[Data for analysis Boundary: Start]

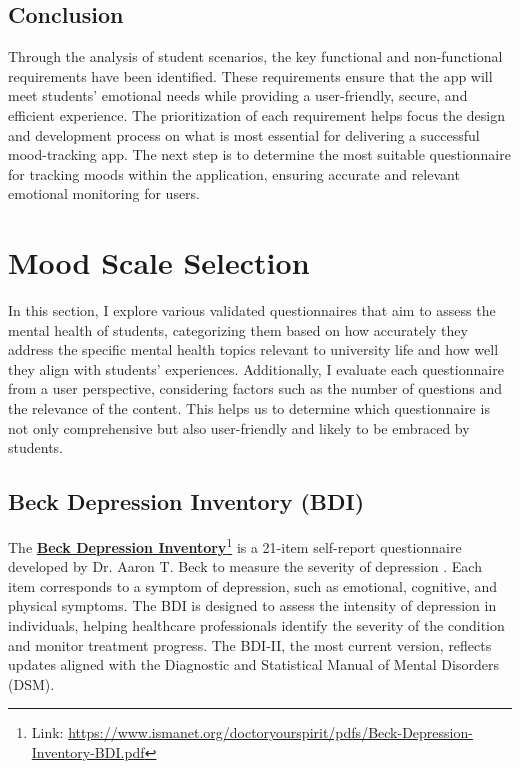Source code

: \subsection{Conclusion}

Through the analysis of student scenarios, the key functional and non-functional requirements have been identified. These requirements ensure that the app will meet students' emotional needs while providing a user-friendly, secure, and efficient experience. The prioritization of each requirement helps focus the design and development process on what is most essential for delivering a successful mood-tracking app. The next step is to determine the most suitable questionnaire for tracking moods within the application, ensuring accurate and relevant emotional monitoring for users.

\section{Mood Scale Selection}

In this section, I explore various validated questionnaires that aim to assess the mental health of students, categorizing them based on how accurately they address the specific mental health topics relevant to university life and how well they align with students' experiences. Additionally, I evaluate each questionnaire from a user perspective, considering factors such as the number of questions and the relevance of the content. This helps us to determine which questionnaire is not only comprehensive but also user-friendly and likely to be embraced by students.

\subsection{Beck Depression Inventory (BDI)}

The \textbf{\href{https://www.ismanet.org/doctoryourspirit/pdfs/Beck-Depression-Inventory-BDI.pdf}{Beck Depression Inventory}}\footnote{Link: \url{https://www.ismanet.org/doctoryourspirit/pdfs/Beck-Depression-Inventory-BDI.pdf}} is a 21-item self-report questionnaire developed by Dr. Aaron T. Beck to measure the severity of depression \cite{bdi-review}. Each item corresponds to a symptom of depression, such as emotional, cognitive, and physical symptoms. The BDI is designed to assess the intensity of depression in individuals, helping healthcare professionals identify the severity of the condition and monitor treatment progress. The BDI-II, the most current version, reflects updates aligned with the Diagnostic and Statistical Manual of Mental Disorders (DSM).\vspace{5mm}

[Data for analysis Boundary: End]

Exercise objective: Print the material again word for word. Please drop every picture.

Written solution:
Source code

: \subsection{Conclusion}

Through the analysis of student scenarios, the key functional and non-functional requirements have been identified. These requirements ensure that the app will meet students' emotional needs while providing a user-friendly, secure, and efficient experience. The prioritization of each requirement helps focus the design and development process on what is most essential for delivering a successful mood-tracking app. The next step is to determine the most suitable questionnaire for tracking moods within the application, ensuring accurate and relevant emotional monitoring for users.

\section{Mood Scale Selection}

In this section, I explore various validated questionnaires that aim to assess the mental health of students, categorizing them based on how accurately they address the specific mental health topics relevant to university life and how well they align with students' experiences. Additionally, I evaluate each questionnaire from a user perspective, considering factors such as the number of questions and the relevance of the content. This helps us to determine which questionnaire is not only comprehensive but also user-friendly and likely to be embraced by students.

\subsection{Beck Depression Inventory (BDI)}

The \textbf{\href{https://www.ismanet.org/doctoryourspirit/pdfs/Beck-Depression-Inventory-BDI.pdf}{Beck Depression Inventory}}\footnote{Link: \url{https://www.ismanet.org/doctoryourspirit/pdfs/Beck-Depression-Inventory-BDI.pdf}} is a 21-item self-report questionnaire developed by Dr. Aaron T. Beck to measure the severity of depression \cite{bdi-review}. Each item corresponds to a symptom of depression, such as emotional, cognitive, and physical symptoms. The BDI is designed to assess the intensity of depression in individuals, helping healthcare professionals identify the severity of the condition and monitor treatment progress. The BDI-II, the most current version, reflects updates aligned with the Diagnostic and Statistical Manual of Mental Disorders (DSM).\vspace{5mm}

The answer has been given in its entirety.